Re: lpfc target renumbering problem

[Date Prev][Date Next][Thread Prev][Thread Next][Date Index][Thread Index]

 



Roger,

First off, the lastest driver for that release is 8.0.16.26 and can be
downloaded from our sourceforge site:
http://sourceforge.net/project/showfiles.php?group_id=103050&package_id=141007
Based on the kernel revision, I am assuming this is a RHEL4-derived
kernel, so be sure to compile with "make OS=RHEL".

The Infortrend box have four SFP-ports which is connected to two
redundant controllers which each have two "channels".
In the Infortrend-box you can configure logical drives (and optionally
logical volumes) which then can be mapped to LUNs on each channel.
Each logical drive can only be assigned to one controller, but in case
of a controller failure, the other controller will take over the logical
drives from the failed controller.
A LUN mapped to a logical drive will have the same WWNN on both
channels, but different WWPN.

Please note - you should not be tracking luns by WWNN and WWPN. These are
target port identifiers, and not lun identifiers. The lun should be
tracked via a SCSI-level Inquiry VPD page 0x83 or page 0x80. The community
position is to use udev (and device-mapper on udev) in conjunction with
scsi_id, etc to identify devices independent of their physical pathing.

If the target has a different WWNN/WWPN pair, then it is indeed a different
target and the luns should be seen at a different target id. From a pure
scsi perspective, there is no guarantee nor relationship that says the
scsi device at 1:0:0:0 should be the same scsi device as 1:0:1:0. It's up
to tools that look at SCSI WWN's and/or Serial numbers that provide this
correlation.

Now to my problem:
I was hoping to be able to set up a fault tolerant solution using
multipathing so that if a controller, fabric, fiber-cable or HBA fails,
a filesystem is still accessible on the hosts using device-mapper-multipath.
This works ok if a fabric, fibre-cable or HBA fails, but when a
controller fails all paths become "stale".
This seems to be due to the fact that the lpfc-driver maps the LUNs to
different target numbers after a controller failure, but only if the
disks are "active" (i.e mounted)

Note: The lpfc driver doesn't map luns. We only track targets, which are
uniquely identified via the WWNN/WWPN pair. Luns are things that just happen
to be discovered (by the scsi midlayer) as it scans each target.

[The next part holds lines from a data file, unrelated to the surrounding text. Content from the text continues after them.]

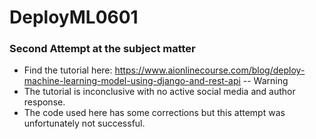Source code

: # DeployML0601

### Second Attempt at the subject matter

- Find the tutorial here: https://www.aionlinecourse.com/blog/deploy-machine-learning-model-using-django-and-rest-api
-- Warning 
- The tutorial is inconclusive with no active social media and author response.
- The code used here has some corrections but this attempt was unfortunately not successful.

The only thing we, the lpfc driver, can screw up is the target mapping. As
long as the WWNN/WWPN stays the same, the target mapping should stay the same.

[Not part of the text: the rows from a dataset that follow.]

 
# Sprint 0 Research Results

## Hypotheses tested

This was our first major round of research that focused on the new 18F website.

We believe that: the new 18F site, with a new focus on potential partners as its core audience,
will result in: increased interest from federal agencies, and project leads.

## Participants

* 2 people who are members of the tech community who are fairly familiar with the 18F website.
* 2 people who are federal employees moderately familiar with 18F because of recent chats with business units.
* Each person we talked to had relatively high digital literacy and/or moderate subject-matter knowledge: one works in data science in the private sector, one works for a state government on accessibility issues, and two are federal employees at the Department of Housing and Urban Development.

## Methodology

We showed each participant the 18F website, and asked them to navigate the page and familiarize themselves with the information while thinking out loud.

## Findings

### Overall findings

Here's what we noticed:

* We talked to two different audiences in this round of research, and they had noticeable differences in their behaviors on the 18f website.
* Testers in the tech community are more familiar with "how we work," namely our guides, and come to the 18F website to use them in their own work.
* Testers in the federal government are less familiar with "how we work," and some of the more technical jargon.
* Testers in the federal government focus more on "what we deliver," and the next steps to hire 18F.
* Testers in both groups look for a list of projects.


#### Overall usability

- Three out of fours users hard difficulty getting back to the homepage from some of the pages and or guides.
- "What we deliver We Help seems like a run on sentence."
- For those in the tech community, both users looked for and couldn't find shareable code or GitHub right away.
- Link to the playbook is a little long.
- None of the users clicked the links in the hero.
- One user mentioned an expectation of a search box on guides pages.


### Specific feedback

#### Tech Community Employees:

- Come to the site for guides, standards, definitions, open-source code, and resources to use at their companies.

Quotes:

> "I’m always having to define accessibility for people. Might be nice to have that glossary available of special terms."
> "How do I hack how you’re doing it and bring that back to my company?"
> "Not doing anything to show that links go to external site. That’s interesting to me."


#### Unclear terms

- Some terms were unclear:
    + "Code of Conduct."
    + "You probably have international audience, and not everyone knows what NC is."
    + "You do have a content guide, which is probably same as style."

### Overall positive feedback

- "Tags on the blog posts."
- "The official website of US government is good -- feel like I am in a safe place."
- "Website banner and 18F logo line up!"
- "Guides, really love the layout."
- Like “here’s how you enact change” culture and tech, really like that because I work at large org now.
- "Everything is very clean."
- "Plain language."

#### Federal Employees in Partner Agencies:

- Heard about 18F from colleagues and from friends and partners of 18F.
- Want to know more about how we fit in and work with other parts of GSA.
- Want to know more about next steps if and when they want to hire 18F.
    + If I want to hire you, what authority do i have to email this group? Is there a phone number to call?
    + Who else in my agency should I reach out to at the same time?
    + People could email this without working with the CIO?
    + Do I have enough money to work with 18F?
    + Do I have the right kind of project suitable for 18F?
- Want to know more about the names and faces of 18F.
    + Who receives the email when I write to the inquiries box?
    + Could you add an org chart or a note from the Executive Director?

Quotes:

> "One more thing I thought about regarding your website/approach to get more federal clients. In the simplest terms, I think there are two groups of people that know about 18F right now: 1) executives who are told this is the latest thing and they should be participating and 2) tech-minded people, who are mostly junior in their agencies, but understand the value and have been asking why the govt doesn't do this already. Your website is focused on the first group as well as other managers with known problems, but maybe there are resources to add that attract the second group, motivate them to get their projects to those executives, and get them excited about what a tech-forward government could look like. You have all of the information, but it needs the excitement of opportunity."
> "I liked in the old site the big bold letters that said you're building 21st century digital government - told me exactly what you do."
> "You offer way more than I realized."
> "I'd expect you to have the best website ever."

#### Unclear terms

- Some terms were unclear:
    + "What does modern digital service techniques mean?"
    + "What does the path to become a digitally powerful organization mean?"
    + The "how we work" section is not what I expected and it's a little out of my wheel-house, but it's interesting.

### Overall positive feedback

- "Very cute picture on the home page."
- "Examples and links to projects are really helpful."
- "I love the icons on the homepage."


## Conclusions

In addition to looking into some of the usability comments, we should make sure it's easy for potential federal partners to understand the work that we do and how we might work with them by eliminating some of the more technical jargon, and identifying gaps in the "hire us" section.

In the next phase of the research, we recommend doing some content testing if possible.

The other thing that is important is that you have the proper hardware
handlers and tools within device-mapper to properly manage a Infortrend
array.

If I do 'cat /proc/scsi/lpfc/*' when everything is ok, it looks like this:
lpfc0t00 DID 010025 WWPN 21:00:00:d0:23:0b:01:91 WWNN
20:00:00:d0:23:0b:01:91
lpfc1t00 DID 020025 WWPN 22:00:00:d0:23:0b:01:91 WWNN
20:00:00:d0:23:0b:01:91
At the same time, the output from 'multipath -ll' is:
mpath1 (3600d0230000000000b01910b4d313400)
[size=97 GB][features=0][hwhandler=0]
\_ round-robin 0 [prio=0][active]
 \_ 1:0:0:0 sde 8:16  [active][ready]
 \_ 2:0:0:0 sdf 8:32  [active][ready]


If I manually fail the controller, while having the filesystem mounted
the output from 'cat /proc/scsi/lpfc/*' looks like this:
lpfc0t01 DID 010025 WWPN 21:00:00:d0:23:0b:01:91 WWNN
20:00:00:d0:23:0b:01:91
lpfc1t01 DID 020025 WWPN 22:00:00:d0:23:0b:01:91 WWNN
20:00:00:d0:23:0b:01:91
Due to this both paths fails and the filsystem is inaccessible

So this is confusing...
Please double-check these values. They are the same WWPN/WWNN's as above.
You implied above, if the LUN becomes active on another controller or
channel, the WWPN would minimally change. That didn't occur here.
Also, assuming the failed-over connection is now via a different switch
port, it would be very odd to see the same device show up with the same
DID address as before. Please check that this is not a cut and paste
error.

If the WWPN/WWNN values are indeed the same, then we have to assume a
driver error, and I recommend testing the 8.0.16.26 driver.

I've tried:
echo 1 >/sys/class/scsi_device/1:0:0:0/device/delete
echo 1 >/sys/class/scsi_device/2:0:0:0/device/delete
echo "- - -" > /sys/class/scsi_host/host1/scan
echo "- - -" > /sys/class/scsi_host/host2/scan

But this will render me new sdb/sdc at 1:0:1:0/2:0:1:0 which isn't what
I need.

Ok. but the system behavior is consistent with what it should be.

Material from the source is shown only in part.